DATA PROVIDED Block Start

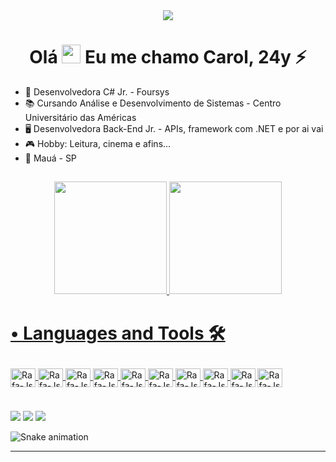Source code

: <div align="center">
<img src="https://media.tenor.co/images/b7a43f2a884a5469c505b3b0838b6aa2/tenor.gif">
  </div>

## <h1 align="center">Olá <img src="https://raw.githubusercontent.com/kaueMarques/kaueMarques/master/hi.gif" width="30px"> Eu me chamo Carol, 24y ⚡</h1>


- 🏢 Desenvolvedora C# Jr. - Foursys
- 📚 Cursando Análise e Desenvolvimento de Sistemas - Centro Universitário das Américas
- 🖥 Desenvolvedora Back-End Jr. - APIs, framework com .NET e por ai vai
- 🎮 Hobby: Leitura, cinema e afins... 
- 📍 Mauá - SP

<div align = "center">
  
##
  
  <a href="https://github.com/Caroline-crs">
  <img height="180em" src="https://github-readme-stats.vercel.app/api?username=Caroline-crs&show_icons=true&theme=github_dark&include_all_commits=true&count_private=true"/>
  <img height="180em" src="https://github-readme-stats.vercel.app/api/top-langs/?username=Caroline-crs&layout=compact&langs_count=7&theme=github_dark"/>
</div>
  
  <h1><p align="left">• Languages and Tools 🛠</p></h1>
  
<table><div style="display: inline_block" align = "left">
  <img align="center" alt="Rafa-Js" height="30" width="40" src="https://cdn.jsdelivr.net/gh/devicons/devicon/icons/csharp/csharp-original.svg"/>
  <img align="center" alt="Rafa-Js" height="30" width="40" src="https://cdn.jsdelivr.net/gh/devicons/devicon/icons/dotnetcore/dotnetcore-original.svg"/>
  <img align="center" alt="Rafa-Js" height="30" width="40" src="https://cdn.jsdelivr.net/gh/devicons/devicon/icons/html5/html5-original-wordmark.svg"/>
  <img align="center" alt="Rafa-Js" height="30" width="40" src="https://cdn.jsdelivr.net/gh/devicons/devicon/icons/javascript/javascript-original.svg"/>
  <img align="center" alt="Rafa-Js" height="30" width="40" src="https://cdn.jsdelivr.net/gh/devicons/devicon/icons/git/git-original-wordmark.svg"/>
  <img align="center" alt="Rafa-Js" height="30" width="40" src="https://cdn.jsdelivr.net/gh/devicons/devicon/icons/mysql/mysql-original-wordmark.svg"/>
  <img align="center" alt="Rafa-Js" height="30" width="40"src="https://cdn.jsdelivr.net/gh/devicons/devicon/icons/microsoftsqlserver/microsoftsqlserver-plain-wordmark.svg"/>
<img align="center" alt="Rafa-Js" height="30" width="40" src="https://cdn.jsdelivr.net/gh/devicons/devicon/icons/vuejs/vuejs-original-wordmark.svg"/>
<img align="center" alt="Rafa-Js" height="30" width="40" src="https://cdn.jsdelivr.net/gh/devicons/devicon/icons/visualstudio/visualstudio-plain.svg"/>
<img align="center" alt="Rafa-Js" height="30" width="40" src="https://cdn.jsdelivr.net/gh/devicons/devicon/icons/vscode/vscode-original.svg"/>       
</div></table>

###
  
<div> 
  <a href = "carolineramos98@outlook.com.br"><img src="https://img.shields.io/badge/Microsoft_Outlook-0078D4?style=for-the-badge&logo=microsoft-outlook&logoColor=white"></a>
  <a href="https://www.linkedin.com/in/caroline-ramos-345654168/" target="_blank"><img src="https://img.shields.io/badge/LinkedIn-0077B5?style=for-the-badge&logo=linkedin&logoColor=white" target="_blank"></a>   
  <a href = "(11)997732698"><img src="https://img.shields.io/badge/Telegram-2CA5E0?style=for-the-badge&logo=telegram&logoColor=white"></a>
  
  
  ![Snake animation](https://github.com/Caroline-crs/Caroline-crs/blob/output/github-contribution-grid-snake.svg)
  
</div>
<hr>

DATA PROVIDED Block End

PROBLEM DETAILS: Word for word, restate the records shown above, minus the pictures.

OUTPUT:
Source code

: <div align="center">
<img src="https://media.tenor.co/images/b7a43f2a884a5469c505b3b0838b6aa2/tenor.gif">
  </div>

## <h1 align="center">Olá <img src="https://raw.githubusercontent.com/kaueMarques/kaueMarques/master/hi.gif" width="30px"> Eu me chamo Carol, 24y ⚡</h1>


- 🏢 Desenvolvedora C# Jr. - Foursys
- 📚 Cursando Análise e Desenvolvimento de Sistemas - Centro Universitário das Américas
- 🖥 Desenvolvedora Back-End Jr. - APIs, framework com .NET e por ai vai
- 🎮 Hobby: Leitura, cinema e afins... 
- 📍 Mauá - SP

<div align = "center">
  
##
  
  <a href="https://github.com/Caroline-crs">
  <img height="180em" src="https://github-readme-stats.vercel.app/api?username=Caroline-crs&show_icons=true&theme=github_dark&include_all_commits=true&count_private=true"/>
  <img height="180em" src="https://github-readme-stats.vercel.app/api/top-langs/?username=Caroline-crs&layout=compact&langs_count=7&theme=github_dark"/>
</div>
  
  <h1><p align="left">• Languages and Tools 🛠</p></h1>
  
<table><div style="display: inline_block" align = "left">
  <img align="center" alt="Rafa-Js" height="30" width="40" src="https://cdn.jsdelivr.net/gh/devicons/devicon/icons/csharp/csharp-original.svg"/>
  <img align="center" alt="Rafa-Js" height="30" width="40" src="https://cdn.jsdelivr.net/gh/devicons/devicon/icons/dotnetcore/dotnetcore-original.svg"/>
  <img align="center" alt="Rafa-Js" height="30" width="40" src="https://cdn.jsdelivr.net/gh/devicons/devicon/icons/html5/html5-original-wordmark.svg"/>
  <img align="center" alt="Rafa-Js" height="30" width="40" src="https://cdn.jsdelivr.net/gh/devicons/devicon/icons/javascript/javascript-original.svg"/>
  <img align="center" alt="Rafa-Js" height="30" width="40" src="https://cdn.jsdelivr.net/gh/devicons/devicon/icons/git/git-original-wordmark.svg"/>
  <img align="center" alt="Rafa-Js" height="30" width="40" src="https://cdn.jsdelivr.net/gh/devicons/devicon/icons/mysql/mysql-original-wordmark.svg"/>
  <img align="center" alt="Rafa-Js" height="30" width="40"src="https://cdn.jsdelivr.net/gh/devicons/devicon/icons/microsoftsqlserver/microsoftsqlserver-plain-wordmark.svg"/>
<img align="center" alt="Rafa-Js" height="30" width="40" src="https://cdn.jsdelivr.net/gh/devicons/devicon/icons/vuejs/vuejs-original-wordmark.svg"/>
<img align="center" alt="Rafa-Js" height="30" width="40" src="https://cdn.jsdelivr.net/gh/devicons/devicon/icons/visualstudio/visualstudio-plain.svg"/>
<img align="center" alt="Rafa-Js" height="30" width="40" src="https://cdn.jsdelivr.net/gh/devicons/devicon/icons/vscode/vscode-original.svg"/>       
</div></table>

###
  
<div> 
  <a href = "carolineramos98@outlook.com.br"><img src="https://img.shields.io/badge/Microsoft_Outlook-0078D4?style=for-the-badge&logo=microsoft-outlook&logoColor=white"></a>
  <a href="https://www.linkedin.com/in/caroline-ramos-345654168/" target="_blank"><img src="https://img.shields.io/badge/LinkedIn-0077B5?style=for-the-badge&logo=linkedin&logoColor=white" target="_blank"></a>   
  <a href = "(11)997732698"><img src="https://img.shields.io/badge/Telegram-2CA5E0?style=for-the-badge&logo=telegram&logoColor=white"></a>
  
  
  ![Snake animation](https://github.com/Caroline-crs/Caroline-crs/blob/output/github-contribution-grid-snake.svg)
  
</div>
<hr>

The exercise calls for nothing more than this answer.